It’s been about 10 years since President Bill Clinton signed welfare reform into law, and it’s been an overall success story, with state welfare rolls currently down by half and hundreds of thousands of former recipients now in the workforce instead of in a state of lifetime government-dependency.
But that hasn’t stopped the opponents of welfare reform from engaging in a decade of kvetching–mostly at the fact that former welfare recipients often get paid–surprise, surprise–entry-level wages because–surprise, surprise–they’re working at entry-level jobs. The pro-welfare people think that every recipient ought to start at the top.
But here’s a new anti-welfare-reform wrinkle, in today’s Washington Post, from Mark E. Courtney, a social-work professor at the University of Chicago: Welfare payments are good because they help subsidize child abuse.
First, there’s this, from Courtney:
Simply put, many of the parents coming into the welfare office today are too unhealthy, too poorly educated, too service-needy and too psychosocially challenged to work.
OK–but if people are too unhealthy, poorly educated, “service-needy” (whatever that means), and “psychocially challenged” to work, aren’t they also, pari passu, too “psychosocially challenged” to be very good parents? After all, that’s what welfare is: paying women to pursue stay-at-home motherhood as a full-time career while the government plays breadwinning dad.
Then there’s this:
More than four of five parents reported at least one potential barrier to employment: a disability; a disabled family member; poor or fair health; no high school diploma or general equivalency diploma; a mental health problem; an alcohol or drug problem; involvement in a physically abusive relationship. More than half reported two or more barriers to employment, and almost three in 10 reported three or more.

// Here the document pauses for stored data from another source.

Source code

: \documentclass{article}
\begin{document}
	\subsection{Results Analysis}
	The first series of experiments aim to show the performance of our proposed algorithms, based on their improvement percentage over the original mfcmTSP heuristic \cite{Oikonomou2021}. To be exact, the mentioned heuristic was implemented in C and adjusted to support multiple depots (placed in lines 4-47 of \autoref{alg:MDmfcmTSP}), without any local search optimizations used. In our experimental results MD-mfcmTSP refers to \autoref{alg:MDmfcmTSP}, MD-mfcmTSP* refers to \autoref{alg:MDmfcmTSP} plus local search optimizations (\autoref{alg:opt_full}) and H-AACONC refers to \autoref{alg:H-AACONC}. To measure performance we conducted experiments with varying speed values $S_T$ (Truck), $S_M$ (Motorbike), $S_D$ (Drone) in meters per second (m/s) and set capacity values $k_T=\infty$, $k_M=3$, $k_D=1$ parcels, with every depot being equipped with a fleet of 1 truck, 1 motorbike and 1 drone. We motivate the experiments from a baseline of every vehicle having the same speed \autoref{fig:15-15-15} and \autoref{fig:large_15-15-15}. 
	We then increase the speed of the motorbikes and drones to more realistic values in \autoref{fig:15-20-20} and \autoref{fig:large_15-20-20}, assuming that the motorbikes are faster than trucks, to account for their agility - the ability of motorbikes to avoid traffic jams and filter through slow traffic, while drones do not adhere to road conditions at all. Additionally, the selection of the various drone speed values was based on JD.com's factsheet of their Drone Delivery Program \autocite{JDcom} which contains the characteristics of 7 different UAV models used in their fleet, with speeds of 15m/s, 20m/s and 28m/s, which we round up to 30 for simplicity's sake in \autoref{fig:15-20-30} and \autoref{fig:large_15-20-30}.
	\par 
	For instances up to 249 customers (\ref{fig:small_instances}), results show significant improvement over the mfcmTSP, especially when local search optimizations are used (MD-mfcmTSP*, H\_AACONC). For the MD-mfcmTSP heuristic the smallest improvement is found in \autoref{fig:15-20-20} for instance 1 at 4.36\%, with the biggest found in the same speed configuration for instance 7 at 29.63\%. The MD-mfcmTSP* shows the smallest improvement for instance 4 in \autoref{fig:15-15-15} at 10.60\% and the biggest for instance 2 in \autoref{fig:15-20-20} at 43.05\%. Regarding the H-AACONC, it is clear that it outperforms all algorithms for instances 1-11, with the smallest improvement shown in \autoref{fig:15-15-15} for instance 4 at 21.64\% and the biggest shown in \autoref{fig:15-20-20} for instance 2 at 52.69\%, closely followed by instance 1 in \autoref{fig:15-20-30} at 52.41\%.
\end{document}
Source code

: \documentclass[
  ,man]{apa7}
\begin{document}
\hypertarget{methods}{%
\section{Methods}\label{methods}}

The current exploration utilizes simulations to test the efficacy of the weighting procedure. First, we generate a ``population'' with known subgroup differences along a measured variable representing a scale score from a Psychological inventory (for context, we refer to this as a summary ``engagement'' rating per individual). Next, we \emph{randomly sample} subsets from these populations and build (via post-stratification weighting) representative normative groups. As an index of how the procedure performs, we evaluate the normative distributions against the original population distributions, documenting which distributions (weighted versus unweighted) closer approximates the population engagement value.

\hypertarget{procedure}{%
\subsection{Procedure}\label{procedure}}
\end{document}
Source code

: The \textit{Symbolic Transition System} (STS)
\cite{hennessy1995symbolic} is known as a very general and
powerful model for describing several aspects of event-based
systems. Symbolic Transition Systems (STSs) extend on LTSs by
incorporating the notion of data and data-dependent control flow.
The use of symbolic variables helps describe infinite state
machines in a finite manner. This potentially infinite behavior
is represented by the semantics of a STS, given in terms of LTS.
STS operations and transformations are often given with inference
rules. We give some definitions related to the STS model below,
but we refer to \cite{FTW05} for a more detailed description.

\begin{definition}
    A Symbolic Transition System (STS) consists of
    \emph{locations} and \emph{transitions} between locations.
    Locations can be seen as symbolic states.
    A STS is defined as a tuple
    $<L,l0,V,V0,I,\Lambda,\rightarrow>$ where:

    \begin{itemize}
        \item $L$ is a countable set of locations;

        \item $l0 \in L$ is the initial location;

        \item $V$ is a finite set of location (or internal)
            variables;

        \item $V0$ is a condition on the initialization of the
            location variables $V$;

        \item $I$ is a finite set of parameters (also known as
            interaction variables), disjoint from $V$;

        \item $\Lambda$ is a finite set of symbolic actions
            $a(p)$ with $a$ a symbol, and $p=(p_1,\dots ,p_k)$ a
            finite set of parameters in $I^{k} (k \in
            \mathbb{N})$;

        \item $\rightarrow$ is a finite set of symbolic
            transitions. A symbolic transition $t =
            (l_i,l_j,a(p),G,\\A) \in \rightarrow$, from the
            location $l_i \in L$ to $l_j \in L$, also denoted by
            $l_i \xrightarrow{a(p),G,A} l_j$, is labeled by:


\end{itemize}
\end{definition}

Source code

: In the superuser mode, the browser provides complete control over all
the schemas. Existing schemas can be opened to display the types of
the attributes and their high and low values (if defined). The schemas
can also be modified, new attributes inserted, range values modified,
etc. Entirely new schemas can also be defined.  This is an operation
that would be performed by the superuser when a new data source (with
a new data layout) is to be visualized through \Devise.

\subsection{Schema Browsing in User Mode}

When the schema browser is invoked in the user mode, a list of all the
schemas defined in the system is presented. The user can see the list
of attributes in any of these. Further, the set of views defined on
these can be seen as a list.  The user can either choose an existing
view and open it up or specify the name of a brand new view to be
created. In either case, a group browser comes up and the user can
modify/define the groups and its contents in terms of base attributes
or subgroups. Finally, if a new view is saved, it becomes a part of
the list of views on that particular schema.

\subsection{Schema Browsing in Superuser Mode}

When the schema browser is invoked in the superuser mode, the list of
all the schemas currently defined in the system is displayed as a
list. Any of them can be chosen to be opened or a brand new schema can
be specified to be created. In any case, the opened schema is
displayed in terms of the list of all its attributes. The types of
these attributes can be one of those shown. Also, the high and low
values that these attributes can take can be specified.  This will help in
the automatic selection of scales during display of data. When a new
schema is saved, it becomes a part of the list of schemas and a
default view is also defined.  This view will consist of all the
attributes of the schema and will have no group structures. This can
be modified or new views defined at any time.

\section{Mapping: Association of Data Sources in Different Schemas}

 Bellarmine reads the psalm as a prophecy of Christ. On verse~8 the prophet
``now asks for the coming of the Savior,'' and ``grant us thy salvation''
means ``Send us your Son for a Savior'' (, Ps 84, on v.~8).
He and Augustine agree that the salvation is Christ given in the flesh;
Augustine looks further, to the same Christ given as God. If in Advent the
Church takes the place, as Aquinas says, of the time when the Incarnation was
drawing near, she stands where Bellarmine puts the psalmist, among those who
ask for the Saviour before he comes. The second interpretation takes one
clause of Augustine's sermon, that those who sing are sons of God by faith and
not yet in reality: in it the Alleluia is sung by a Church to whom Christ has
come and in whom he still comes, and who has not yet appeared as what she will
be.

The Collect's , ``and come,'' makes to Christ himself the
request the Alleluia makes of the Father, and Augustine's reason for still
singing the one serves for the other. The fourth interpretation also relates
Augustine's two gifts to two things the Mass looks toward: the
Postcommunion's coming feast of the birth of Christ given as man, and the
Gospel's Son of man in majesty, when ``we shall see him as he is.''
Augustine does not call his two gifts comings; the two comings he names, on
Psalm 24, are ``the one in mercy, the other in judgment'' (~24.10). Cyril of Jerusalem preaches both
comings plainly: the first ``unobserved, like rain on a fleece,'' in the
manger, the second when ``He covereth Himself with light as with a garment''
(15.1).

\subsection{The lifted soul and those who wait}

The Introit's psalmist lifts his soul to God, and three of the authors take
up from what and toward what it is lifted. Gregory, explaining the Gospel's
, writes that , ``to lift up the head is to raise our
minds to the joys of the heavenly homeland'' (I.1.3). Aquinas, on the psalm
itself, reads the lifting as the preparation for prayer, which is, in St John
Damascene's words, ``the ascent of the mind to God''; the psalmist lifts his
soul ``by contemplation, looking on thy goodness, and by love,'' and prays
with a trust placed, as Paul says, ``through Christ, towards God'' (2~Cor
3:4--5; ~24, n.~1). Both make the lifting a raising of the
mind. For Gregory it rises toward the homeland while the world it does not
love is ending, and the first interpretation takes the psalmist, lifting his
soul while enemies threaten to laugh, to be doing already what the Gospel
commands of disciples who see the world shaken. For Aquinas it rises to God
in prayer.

Again, what are people with “a mental health problem” or “an alcohol or drug problem” doing raising children? Isn’t that potentially dangerous? Would you leave your own child in the care of a woman with “an alcohol or drug problem”? And if you’re in a “physically abusive relationship,” is that something you want kids to be exposed to?
And then there’s this:
More than half the parents had already been investigated for child maltreatment when they applied for welfare. Two of five were investigated in the next five years, and about one-sixth had a child placed in foster care.
And these are the people that social-work professionals like Courtney want to pay to be with their kids 24/7?
Courtney unctuously concludes:
Let’s not forget that welfare is first and foremost a program for the support of children. If we know that many parents applying for welfare have been investigated for child maltreatment and that they’re very likely to be investigated again, how can we justify not offering them voluntary preventive services, such as parenting classes?
I love that “voluntary” part. Yes, little Junior is being beaten to a pulp every night, but maybe we can talk his mom into “volunteering” to take a class where she’ll learn that beating a kid to a pulp isn’t considered good parenting. Or maybe, since it’s all voluntary, she’d prefer just to keep beating him up.
Isn’t Courtney really saying that the welfare system amounts to taxpayer-subsidized child abuse? And that we need to expand the system–hire even more social workers–so that we can have even more taxpayer-subsidized child abuse?
I have a better idea: Skip the “parenting” classes and cut to the chase. If the majority of welfare moms are currently maltreating their kids, maybe we ought to consider the strong likelihood that full-time motherhood may not really be these women’s vocation. But that would put a lot of people like Prof.Courtney out of business.